History of the Human Sciences: Clive Barnett with whom your collaborated on this Special Section sadly passed away before it was published. I wonder if you might want to begin by paying tribute to Clive and reflecting on your experience of working together?
Nick Clarke: In the summer of 2020, Clive and I started working on a project about popular responses to COVID-19, funded by the British Academy. A part of that project was a seminar series that we ran with the Mass Observation Archive. The Special Section emerged out of that seminar series. I was working with Clive on finalising the first draft of these articles when he died suddenly in December 2021. Clive and I had actually been working together for years, since I arrived in Bristol as a PhD student in 2000. I subsequently went on to work as a researcher for Clive as a postdoc. I considered him a close friend and his sudden death was devastating, of course for his family, but also for many friends of his in academia, myself included. No doubt Clive would have had lots of brilliant ideas for how to develop the Special Section.
Perhaps the best thing I can do for the purposes of this interview, instead of talking about Clive all day, which I could do, is to refer readers to a set of things that have been written about Clive in the last year or so. There was a blog post that I wrote soon after his death, about his generosity as a supervisor, a reader, a thinker and collaborator. This was posted on ‘Covid Responsibility’, a blog that we were both writing together specifically about popular responses to the COVID-19 pandemic. Clive was an editor at the journal Progress in Human Geography at the time he died and there’s an a nice obituary there that people can read too.
HHS: Thank you so much. What were you hoping to achieve with this Special Section?
NC: Clive and I won the British Academy grant to study popular responses to the COVID-19 pandemic, specifically by using Mass Observation’s COVID-19 collections. As I said, a part of that project was to organize a seminar series with the Mass Observation Archive where we got people from many different disciplines to talk to us about those collections and related collections of biographical writing about everyday life during the pandemic, including the Everyday Life in Middletown Project’s COVID-19 collections.
In the seminars, contributors were speaking about a particular way of knowing the pandemic through the human sciences, and especially through diaries and related forms like mass photography. Our seminar series was also archiving initial responses to these collections. All of these initial analyses, it became clear to us, were informed by and shaped by the history of the human sciences, and especially the distinctive histories and human sciences of Mass Observation and Middletown. By the end of the seminar series we came around to the idea of submitting a Special Section to History of the Human Sciences that would focus on the pandemic and we thought it made sense to structure it around the past, the present and future.
The past, in the sense that archiving practices during the pandemic were informed and shaped by the histories of Mass Observation and Middletown. The present, in the sense that, among other things, what the articles in the Special Section seek to do is know the pandemic through the human sciences in the present. And the future, in the sense that one function of the Special Section, we hope, is to archive these initial engagements between researchers and archives, which could then inform researchers in the future.
HHS: What role did scholars from the human sciences contribute to ‘ways of knowing’ in the COVID-19 pandemic?

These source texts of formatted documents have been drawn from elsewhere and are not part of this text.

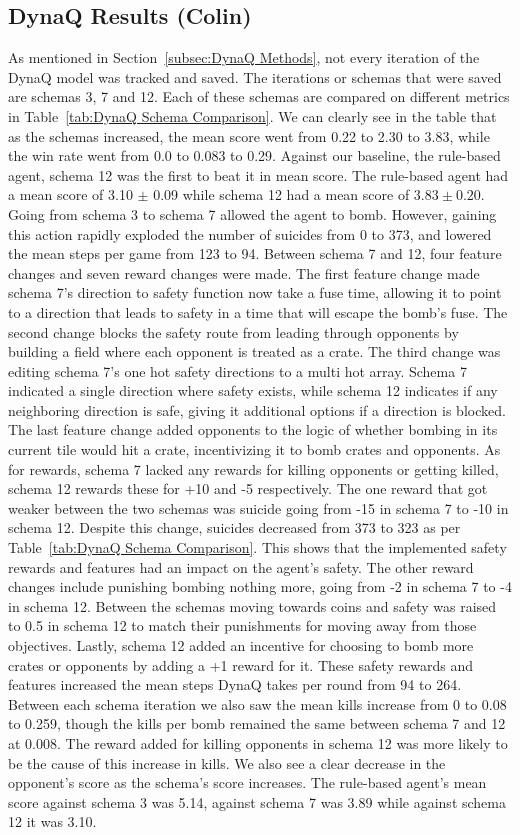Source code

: \documentclass[article, 10pt]{IEEEtran}
\begin{document}
\subsection{DynaQ Results (Colin)}
As mentioned in Section~\ref{subsec:DynaQ Methods}, not every iteration of the DynaQ model was tracked and saved. The iterations or schemas that were saved are schemas 3, 7 and 12. Each of these schemas are compared on different metrics in Table~\ref{tab:DynaQ Schema Comparison}. We can clearly see in the table that as the schemas increased, the mean score went from 0.22 to 2.30 to 3.83, while the win rate went from 0.0 to 0.083 to 0.29. Against our baseline, the rule-based agent, schema 12 was the first to beat it in mean score. The rule-based agent had a mean score of 3.10 $\pm$ 0.09 while schema 12 had a mean score of $3.83 \pm 0.20$. Going from schema 3 to schema 7 allowed the agent to bomb. However, gaining this action rapidly exploded the number of suicides from 0 to 373, and lowered the mean steps per game from 123 to 94. Between schema 7 and 12, four feature changes and seven reward changes were made.  The first feature change made schema 7's direction to safety function now take a fuse time, allowing it to point to a direction that leads to safety in a time that will escape the bomb's fuse. The second change blocks the safety route from leading through opponents by building a field where each opponent is treated as a crate. The third change was editing schema 7's one hot safety directions to a multi hot array. Schema 7 indicated a single direction where safety exists, while schema 12 indicates if any neighboring direction is safe, giving it additional options if a direction is blocked. The last feature change added opponents to the logic of whether bombing in its current tile would hit a crate, incentivizing it to bomb crates and opponents. As for rewards, schema 7 lacked any rewards for killing opponents or getting killed, schema 12 rewards these for +10 and -5 respectively. The one reward that got weaker between the two schemas was suicide going from -15 in schema 7 to -10 in schema 12. Despite this change, suicides decreased from 373 to 323 as per Table~\ref{tab:DynaQ Schema Comparison}. This shows that the implemented safety rewards and features had an impact on the agent's safety. The other reward changes include punishing bombing nothing more, going from -2 in schema 7 to -4 in schema 12. Between the schemas moving towards coins and safety was raised to 0.5 in schema 12 to match their punishments for moving away from those objectives. Lastly, schema 12 added an incentive for choosing to bomb more crates or opponents by adding a +1 reward for it. These safety rewards and features increased the mean steps DynaQ takes per round from 94 to 264. Between each schema iteration we also saw the mean kills increase from 0 to 0.08 to 0.259, though the kills per bomb remained the same between schema 7 and 12 at 0.008. The reward added for killing opponents in schema 12 was more likely to be the cause of this increase in kills. We also see a clear decrease in the opponent's score as the schema's score increases. The rule-based agent's mean score against schema 3 was 5.14, against schema 7 was 3.89 while against schema 12 it was 3.10. 
\end{document}
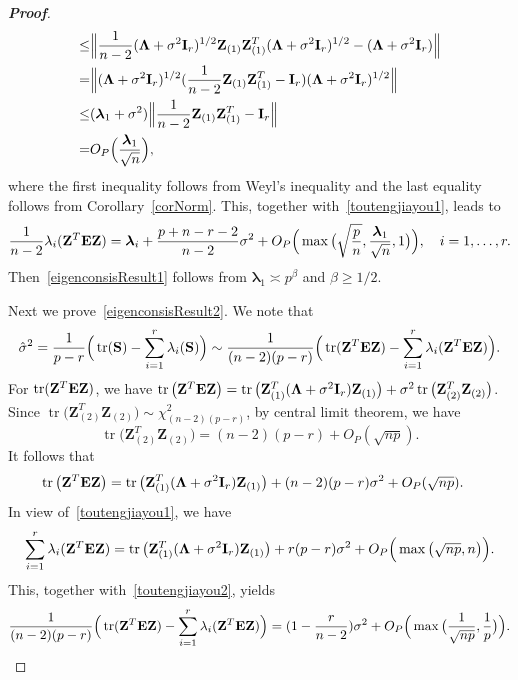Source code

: \documentclass[review]{elsarticle}
\DeclareMathOperator{\mytr}{tr}
\newcommand{\bZ}{\mathbf{Z}}
\newcommand{\bfsym}[1]{\ensuremath{\boldsymbol{#1}}}
\def\blambda {\bfsym {\lambda}}        \def\bLambda {\bfsym {\Lambda}}
\theoremstyle{plain}
\theoremstyle{definition}
\theoremstyle{remark}
\begin{document}
\begin{appendices}
\begin{proof}[\textbf{Proof}]
$$\begin{aligned}
        \leq &
        \Big\|
        \frac{1}{n-2}(\bLambda+\sigma^2 \BI_r)^{1/2}\bZ_{(1)}\bZ_{(1)}^T(\bLambda+\sigma^2 \BI_r)^{1/2}
        -(\bLambda+\sigma^2 \BI_r)
        \Big\|\\
        = &
        \Big\|
        (\bLambda+\sigma^2 \BI_r)^{1/2}(\frac{1}{n-2}\bZ_{(1)}\bZ_{(1)}^T-\BI_r)(\bLambda+\sigma^2 \BI_r)^{1/2}
        \Big\|\\
        \leq &
        (\blambda_1 + \sigma^2)
        \Big\|\frac{1}{n-2}\bZ_{(1)}\bZ_{(1)}^T-\BI_r\Big\|\\
        = &
        O_P\Big(\frac{\blambda_1}{\sqrt{n}}\Big),
    \end{aligned}
    $$
    where the first inequality follows from Weyl's inequality and the last equality follows from Corollary~\ref{corNorm}.
    This, together with~\eqref{toutengjiayou1}, leads to
$$
\frac{1}{n-2}\lambda_i(\BZ^T \BE \BZ)=
\blambda_i+\frac{p+n-r-2}{n-2}\sigma^2+O_P\Big(\max\big(\sqrt{\frac{p}{n}},\frac{\blambda_1}{\sqrt{n}},1\big)\Big),\quad i=1,\ldots, r.
$$
Then~\eqref{eigenconsisResult1} follows from $\blambda_1\asymp p^{\beta}$ and $\beta\geq 1/2$.
    
    Next we prove~\eqref{eigenconsisResult2}.
    We note that
    $$
    \hat{\sigma}^2=\frac{1}{p-r}\Big(\mytr(\BS)-\sum_{i=1}^r \lambda_i(\BS)\Big)
    \sim
\frac{1}{(n-2)(p-r)}\Big(\mytr(\BZ^T \BE \BZ)-\sum_{i=1}^r \lambda_i(\BZ^T \BE \BZ)\Big).
    $$
    For $\mytr(\BZ^T \BE \BZ)$, we have
    $
            \mytr\big(\bZ^T \BE \bZ\big)= \mytr\big(\bZ_{(1)}^T (\bLambda +\sigma^2 \BI_r) \bZ_{(1)}\big)+
       \sigma^2 \mytr\big( \bZ_{(2)}^T  \bZ_{(2)}\big)
    $.
    Since $\mytr\big( \bZ_{(2)}^T  \bZ_{(2)}\big)\sim \chi^2_{(n-2)(p-r)}$, by central limit theorem, we have
    $$\mytr\big( \bZ_{(2)}^T  \bZ_{(2)}\big)=(n-2)(p-r)+O_P(\sqrt{np}).$$
    It follows that
    \begin{equation}\label{toutengjiayou2}
        \begin{aligned}
            \mytr\big(\bZ^T \BE \bZ\big)&= \mytr\big(\bZ_{(1)}^T (\bLambda +\sigma^2 \BI_r) \bZ_{(1)}\big)+
            (n-2)(p-r)\sigma^2+O_P(\sqrt{np}).
        \end{aligned}
    \end{equation}
    In view of~\eqref{toutengjiayou1}, we have
    $$
\sum_{i=1}^r\lambda_i(\BZ^T \BE \BZ)
=\mytr\big(\BZ_{(1)}^T (\bLambda+\sigma^2 \BI_r)\BZ_{(1)}\big)
+r(p-r)\sigma^2
+
O_P\Big(\max\big(\sqrt{np},n\big)\Big).
    $$
    This, together with~\eqref{toutengjiayou2}, yields
    $$
\frac{1}{(n-2)(p-r)}\Big(\mytr(\BZ^T \BE \BZ)-\sum_{i=1}^r \lambda_i(\BZ^T \BE \BZ)\Big)=
(1-\frac{r}{n-2})\sigma^2+
O_P\Big(\max\big(\frac{1}{\sqrt{np}},\frac{1}{p}\big)\Big).
    $$
\end{proof}


\end{appendices}
\end{document}
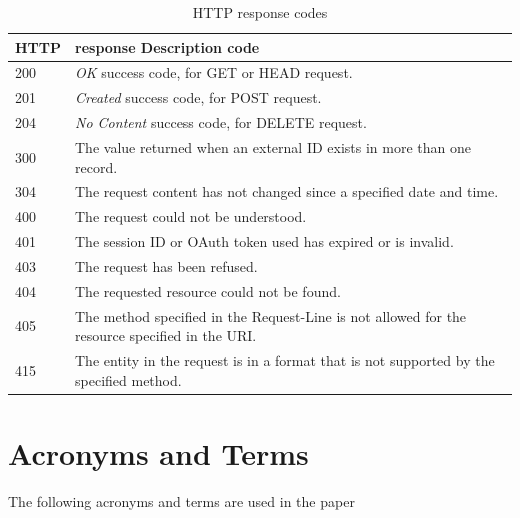 \documentclass[10pt]{article}
\begin{document}
\begin{table}[!h]
\caption{HTTP response codes}
\begin{tabular}{p{1cm}p{15cm}}
HTTP & response Description code \\
\hline
200 & {\it OK} success code, for GET or HEAD request. \\
201 & {\it Created} success code, for POST request. \\
204 & {\it No Content} success code, for DELETE request. \\
300 & The value returned when an external ID exists in more than one
      record. \\
304 & The request content has not changed since a specified date and
      time. \\
400 & The request could not be understood. \\
401 & The session ID or OAuth token used has expired or is invalid. \\
403 & The request has been refused. \\
404 & The requested resource could not be found. \\
405 & The method specified in the Request-Line is not allowed for the
      resource specified in the URI. \\
415 & The entity in the request is in a format that is not supported by
      the specified method. \\
\end{tabular}
\end{table}




\clearpage
\newpage

\section{Acronyms and Terms}

The following acronyms and terms are used in the paper
\end{document}
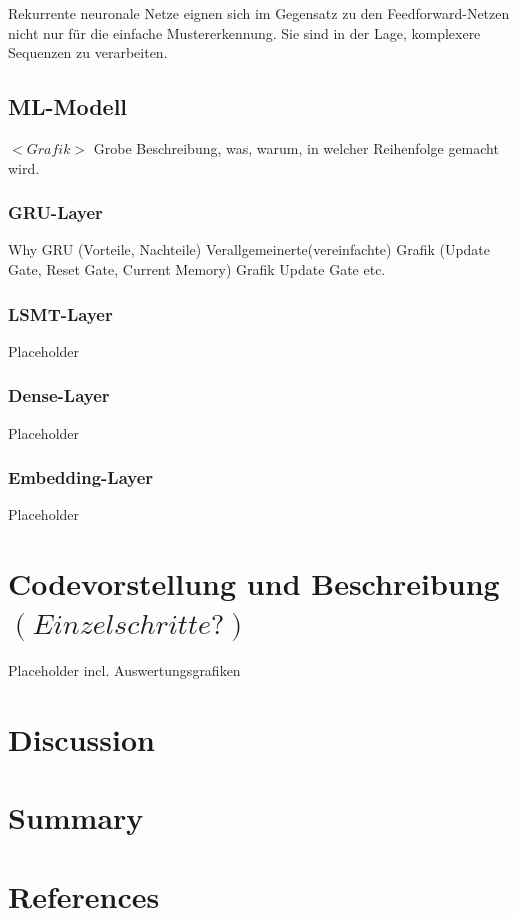 \documentclass[12pt,a4paper]{article}
\begin{document}
Rekurrente neuronale Netze eignen sich im Gegensatz zu den Feedforward-Netzen nicht nur für die einfache Mustererkennung. Sie sind in der Lage, komplexere Sequenzen zu verarbeiten. 

\subsection{ML-Modell}
$<Grafik>$ \newline
Grobe Beschreibung, was, warum, in welcher Reihenfolge gemacht wird.
\subsubsection{GRU-Layer}
Why GRU (Vorteile, Nachteile) \newline
Verallgemeinerte(vereinfachte) Grafik (Update Gate, Reset Gate, Current Memory)\newline
Grafik Update Gate\newline
etc.
\subsubsection{LSMT-Layer}
Placeholder
\subsubsection{Dense-Layer}
Placeholder
\subsubsection{Embedding-Layer}
Placeholder
\section{Codevorstellung und Beschreibung$(Einzelschritte?)$}
Placeholder incl. Auswertungsgrafiken
\newpage

\section{Discussion}
\section{Summary}
\section{References}
\end{document}
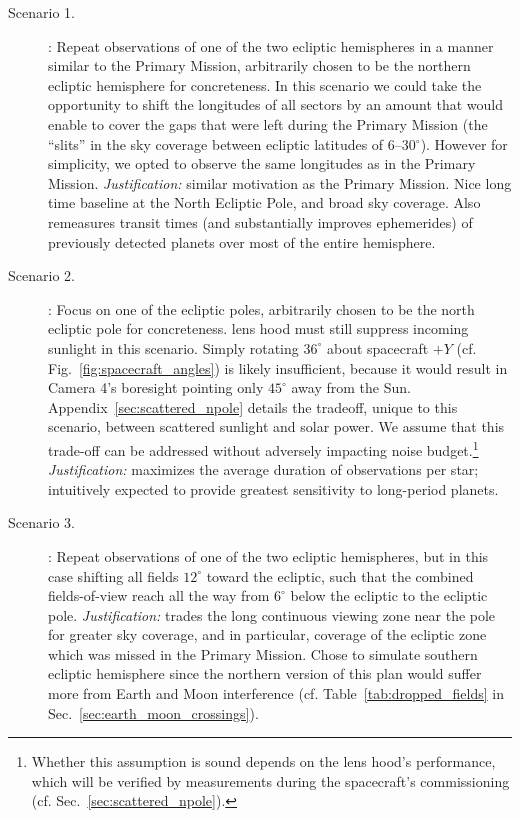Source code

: \begin{description}

\item[Scenario 1.] \nhemi: Repeat observations of one of the two
  ecliptic hemispheres in a manner similar to the Primary Mission,
  arbitrarily chosen to be the northern ecliptic hemisphere for
  concreteness. In this scenario we could take the opportunity to 
  shift the longitudes of all sectors by an amount that would enable 
  \tess to cover the gaps that were left during the Primary Mission 
  (the ``slits'' in the sky coverage between ecliptic latitudes of 
  6--30$^\circ$).
  However for simplicity, we opted to observe the same longitudes as
  in the Primary Mission.
  \textit{Justification:} similar motivation as the Primary Mission.
  Nice long time baseline at the North Ecliptic Pole, and broad sky
  coverage. Also remeasures transit times (and substantially improves 
  ephemerides)
  of previously detected \tess planets over most of the entire
  hemisphere.

\item[Scenario 2.] \npole: Focus on one of the ecliptic poles,
	arbitrarily chosen to be the north ecliptic pole for
	concreteness. \tesss lens hood must still
	suppress incoming sunlight in this scenario.
	Simply rotating $36^\circ$ about spacecraft $+Y$ (cf. 
	Fig.~\ref{fig:spacecraft_angles}) is likely insufficient, because
	it would result in Camera 4's boresight pointing only $45^\circ$
	away from the Sun. Appendix~\ref{sec:scattered_npole} details the
	tradeoff, unique to this scenario, between scattered sunlight and solar 
	power.
	We assume that this trade-off can be addressed without adversely
	impacting \tesss noise budget.\footnote{Whether this 
		assumption is sound depends on the lens hood's performance,
		which will be verified by measurements during the spacecraft's 
		commissioning (cf. Sec.~\ref{sec:scattered_npole}).}
	\textit{Justification:} maximizes the average duration of
	observations per star; intuitively expected to provide
	greatest sensitivity to long-period planets.

\item[Scenario 3.] \shemiAvoid: Repeat observations of one of the two
  ecliptic hemispheres, but in this case shifting all fields $12^\circ$
  toward the ecliptic, such that the combined fields-of-view reach all
  the way from $6^\circ$ below the ecliptic to the ecliptic pole.
  \textit{Justification:} trades the long continuous viewing zone near
  the pole for greater sky coverage, and in particular, coverage of
  the ecliptic zone which was missed in the Primary Mission.  Chose
  to simulate southern ecliptic hemisphere since the northern
  version of this plan would suffer more from Earth and Moon interference
  (cf. Table~\ref{tab:dropped_fields} in
  Sec.~\ref{sec:earth_moon_crossings}).
  

\end{description}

NC: In the introductory article we write about different ways of knowing pandemics. Of course, the most prominent way of knowing the COVID-19 pandemic – at least in the UK but I suspect all around the world – was through the health sciences: epidemiology, virology, and so on. But in the UK and probably elsewhere, the human sciences were also included in official ways of knowing the pandemic. So, for example, psychologists, behavioural scientists, anthropologists and historians were included in SAGE, the Scientific Advisory Group for Emergencies, or at least in expert groups on the periphery of SAGE. There were some very interesting debates among psychologists. There was an argument between what some people have called ‘the frailty tradition’ of psychology – that positions people as mentally frail, easily susceptible to pandemic fatigue, and so on – and a tradition that identifies as ‘the social identity tradition’, which argues that people can be expected to comply with the rules and guidance around non-pharmaceutical interventions so long as certain certain kinds of advice and information are provided to them and certain support is given.
We focus on one particular way of knowing pandemics through the human sciences in the Special Section: diaries, other biographical writing, and related forms like mass photography. We do this not least because the COVID-19 pandemic seemed to be a diarological moment. Many diaries and similar forms were kept, produced, collected, published during the pandemic by many different actors.
HHS: Could you briefly introduce Mass Observation and the Middletown studies?
NC: I’ll try my best but they’re very complex organizations and projects with very complex histories!
Let’s start with Mass Observation, which in its original form existed from 1937 to the late 1940s. It was an independent research organization influenced by anthropology and surrealism, and primarily focused on revealing the everyday lives of ordinary people in the UK. It did that by using volunteers, so-called ‘mass observers’, who were meant to observe their own lives and the lives of people around them and then submit those observations to Mass Observation who would publish them.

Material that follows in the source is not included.